Japan’s Exports, Core Machinery Orders Rise – Economic Recovery Underway?
Aiswarya Gopan • 1 min read
The economic recovery across Japan appears to be gathering some pace, with exports posting a sharp rebound during the month of May even as business activity picks up and drives core machinery orders higher, an encouraging sign of higher capital spending among companies. Data released by the Ministry of Finance (MOF) reveals that exports out of Japan increased by 49.6% YoY in May, a significant jump from the 38% rise seen in the previous month but slightly below economists’ forecast for a reading of 51.3% instead.
This was the sharpest rise seen since April 1980 and while it was spurred by strong external demand, the high reading could also be the result of the base reading of May 2020 when exports had contracted by 28.3% owing to the pandemic and lockdowns around the world. In another encouraging sign, imports into Japan came in higher than expected, at 27.9% YoY against 26.6% forecast – indicating improving domestic demand.

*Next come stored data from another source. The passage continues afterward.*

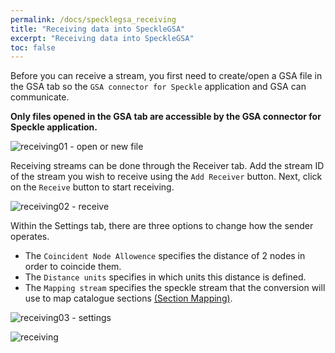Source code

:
 ```yaml
---
permalink: /docs/specklegsa_receiving
title: "Receiving data into SpeckleGSA"
excerpt: "Receiving data into SpeckleGSA"
toc: false
---
```

Before you can receive a stream, you first need to create/open a GSA file in the GSA tab so the `GSA connector for Speckle` application and GSA can communicate.

**Only files opened in the GSA tab are accessible by the GSA connector for Speckle application.**

![receiving01 - open or new file]({{site.baseurl}}/assets/images/quick_start/receiving01.png)

Receiving streams can be done through the Receiver tab. Add the stream ID of the stream you wish to receive using the `Add Receiver` button. Next, click on  the `Receive` button to start receiving.

![receiving02 - receive]({{site.baseurl}}/assets/images/quick_start/receiving02.png)

Within the Settings tab, there are three options to change how the sender operates.
- The `Coincident Node Allowence` specifies the distance of 2 nodes in order to coincide them.
- The `Distance units` specifies in which units this distance is defined.
- The `Mapping stream` specifies the speckle stream that the conversion will use to map catalogue sections [ (Section Mapping)](06_section_mapping.md).

![receiving03 - settings]({{site.baseurl}}/assets/images/quick_start/receiving03.png)

![receiving]({{site.baseurl}}/assets/images/quick_start/receiving.gif)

Meanwhile, data released by the Cabinet Officer earlier in the day points to an anticipated uptick in capital expenditure by firms, with core machinery orders increasing by 6.5% YoY and 0.6% MoM during April. Although the figures came in below forecasts, which were for gains of 8% YoY and 2.7% MoM, the positive readings indicate that businesses could be looking to increase their capital spending in the coming six to nine months, a factor that could lend a boost to Japan’s GDP.
The positive data, however, failed to have much of an impact on the Japanese yen, which continues to trade steady against the US dollar ahead of the FOMC statement. At the time of writing, USD/JPY is trading at around 109.93.